The reason this is a complex issue is that, yeah, they'd all rather have a burger than a spreadsheet, but when you give a starving child a meal, you are doing a great thing, but in all seriousness he's just going to need another meal in 4 hours. Are you just going to feed this kid with donations forever, or are you going to try to spend that money on the sorts of investments that will allow him, his family, his town, his country to survive on their own?
The power of the internet is really hard to even understand. Its usefulness in the scope of human rights, peace/justice, art and science really can't be overstated. In the end it will make the printing press look like a minor footnote in human evolution. And for those that say "traditional" means of education are just as valid...have you had to buy college textbooks lately? The shit costs *way* more than a $200 computer. And shipping them to Africa...how much does that cost? To update a book you have to re-print the sucker, but a computer can be updated via network. Computers are also much better for learning things on your own, at least for me. What you are trying to teach these people is really important stuff like water treatment, disease prevention, first aid, farming, language skills, really basic, but really important stuff.

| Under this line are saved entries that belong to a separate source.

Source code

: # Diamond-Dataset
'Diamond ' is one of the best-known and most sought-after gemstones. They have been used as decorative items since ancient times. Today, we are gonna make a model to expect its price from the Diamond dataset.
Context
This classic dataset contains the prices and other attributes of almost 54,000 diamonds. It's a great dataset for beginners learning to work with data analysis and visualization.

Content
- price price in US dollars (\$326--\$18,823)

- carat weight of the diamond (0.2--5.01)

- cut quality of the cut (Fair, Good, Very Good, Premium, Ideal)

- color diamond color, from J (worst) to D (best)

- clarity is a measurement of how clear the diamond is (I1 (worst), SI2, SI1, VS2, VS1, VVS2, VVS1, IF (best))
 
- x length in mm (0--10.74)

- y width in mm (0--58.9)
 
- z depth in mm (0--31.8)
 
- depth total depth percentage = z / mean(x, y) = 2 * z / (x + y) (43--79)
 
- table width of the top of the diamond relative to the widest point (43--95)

As for being able to buy/build something better from off the shelf parts...you truly are a total tool for thinking this. When was the last time you saw a laptop for sale with a hand powered generator built in? Personally, me, never, and to power a 2 ghz windows machine with a GB of RAM by hand would probably be impossible. You'd need to have dudes on bicycle generators pedaling away the whole time. Consumer laptops for us rich westerners are a completely different products. They are fragile, unreliable, basically the Kleenex of computing. A new iBook is great for me, but these people have different needs totally. These systems will run on less power in a day than my computer consumes in a few minutes. The OS is no frills, but solid. NASA doesn't send Windows into outer space, or even Linux. A similar situation applies.
Think of the C64. That thing was on the market for f*cking *ages*, the same computer. No changes. Now a laptop is considered uselessly slow in 7 years or so despite it being literally millions of times more powerful than a C64. This is the sort of product that the 3rd world needs, and in some ways all of us, honestly. We can't all go chucking $1000 laptops every few years because the USB ports blew out, or the screen cracked, of the shift key doesn't work, or "now that have a prettier one", because the landfills, not to mention credit cards, can't keep going like this forever.
These people need food, medicine, etc, but they also need to be able to figure out how to survive well without donations someday.
While it may seem like I think that I just laid out a case for these little green computers, the truth is I'm not really sold on this particular idea just yet. I do think however its worth trying as part of a multi-part strategy.